Data excerpts
Start of Block

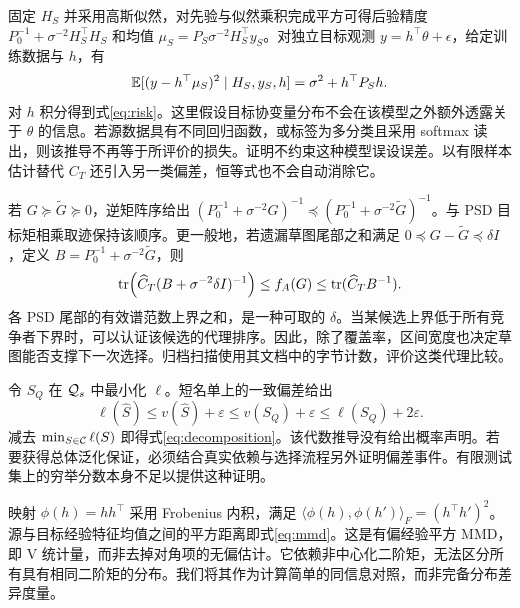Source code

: 固定 $H_S$ 并采用高斯似然，对先验与似然乘积完成平方可得后验精度 $P_0^{-1}+\sigma^{-2}H_S^\top H_S$ 和均值 $\mu_S=P_S\sigma^{-2}H_S^\top y_S$。对独立目标观测 $y=h^\top\theta+\epsilon$，给定训练数据与 $h$，有
\begin{equation}
 \E[(y-h^\top\mu_S)^2\mid H_S,y_S,h]=\sigma^2+h^\top P_Sh.
\end{equation}
对 $h$ 积分得到式\eqref{eq:risk}。这里假设目标协变量分布不会在该模型之外额外透露关于 $\theta$ 的信息。若源数据具有不同回归函数，或标签为多分类且采用 softmax 读出，则该推导不再等于所评价的损失。证明不约束这种模型误设误差。以有限样本估计替代 $C_T$ 还引入另一类偏差，恒等式也不会自动消除它。

若 $G\succeq\widetilde G\succeq0$，逆矩阵序给出 $(P_0^{-1}+\sigma^{-2}G)^{-1}\preceq(P_0^{-1}+\sigma^{-2}\widetilde G)^{-1}$。与 PSD 目标矩相乘取迹保持该顺序。更一般地，若遗漏草图尾部之和满足 $0\preceq G-\widetilde G\preceq\delta I$，定义 $B=P_0^{-1}+\sigma^{-2}\widetilde G$，则
\begin{equation}
 \tr\!\left(\widehat C_T(B+\sigma^{-2}\delta I)^{-1}\right)
 \leq f_A(G)\leq\tr(\widehat C_TB^{-1}).
 \label{eq:interval}
\end{equation}
各 PSD 尾部的有效谱范数上界之和，是一种可取的 $\delta$。当某候选上界低于所有竞争者下界时，可以认证该候选的代理排序。因此，除了覆盖率，区间宽度也决定草图能否支撑下一次选择。归档扫描使用其文档中的字节计数，评价这类代理比较。

令 $S_Q$ 在 $\cQ_s$ 中最小化 $\ell$。短名单上的一致偏差给出
\begin{equation}
 \ell(\widehat S)\leq v(\widehat S)+\varepsilon
 \leq v(S_Q)+\varepsilon\leq\ell(S_Q)+2\varepsilon.
\end{equation}
减去 $\min_{S\in\cC}\ell(S)$ 即得式\eqref{eq:decomposition}。该代数推导没有给出概率声明。若要获得总体泛化保证，必须结合真实依赖与选择流程另外证明偏差事件。有限测试集上的穷举分数本身不足以提供这种证明。

映射 $\phi(h)=hh^\top$ 采用 Frobenius 内积，满足 $\langle\phi(h),\phi(h')\rangle_F=(h^\top h')^2$。源与目标经验特征均值之间的平方距离即式\eqref{eq:mmd}。这是有偏经验平方 MMD，即 V 统计量，而非去掉对角项的无偏估计。它依赖非中心化二阶矩，无法区分所有具有相同二阶矩的分布。我们将其作为计算简单的同信息对照，而非完备分布差异度量。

End of Block

Send back, unchanged, every line of the records from the one with "令 $S_Q$ 在 $\cQ_s$ 中最小化 $\ell$。短名单上的一致偏差给出" through the last.

## WRITTEN RESPONSE
令 $S_Q$ 在 $\cQ_s$ 中最小化 $\ell$。短名单上的一致偏差给出
\begin{equation}
 \ell(\widehat S)\leq v(\widehat S)+\varepsilon
 \leq v(S_Q)+\varepsilon\leq\ell(S_Q)+2\varepsilon.
\end{equation}
减去 $\min_{S\in\cC}\ell(S)$ 即得式\eqref{eq:decomposition}。该代数推导没有给出概率声明。若要获得总体泛化保证，必须结合真实依赖与选择流程另外证明偏差事件。有限测试集上的穷举分数本身不足以提供这种证明。

映射 $\phi(h)=hh^\top$ 采用 Frobenius 内积，满足 $\langle\phi(h),\phi(h')\rangle_F=(h^\top h')^2$。源与目标经验特征均值之间的平方距离即式\eqref{eq:mmd}。这是有偏经验平方 MMD，即 V 统计量，而非去掉对角项的无偏估计。它依赖非中心化二阶矩，无法区分所有具有相同二阶矩的分布。我们将其作为计算简单的同信息对照，而非完备分布差异度量。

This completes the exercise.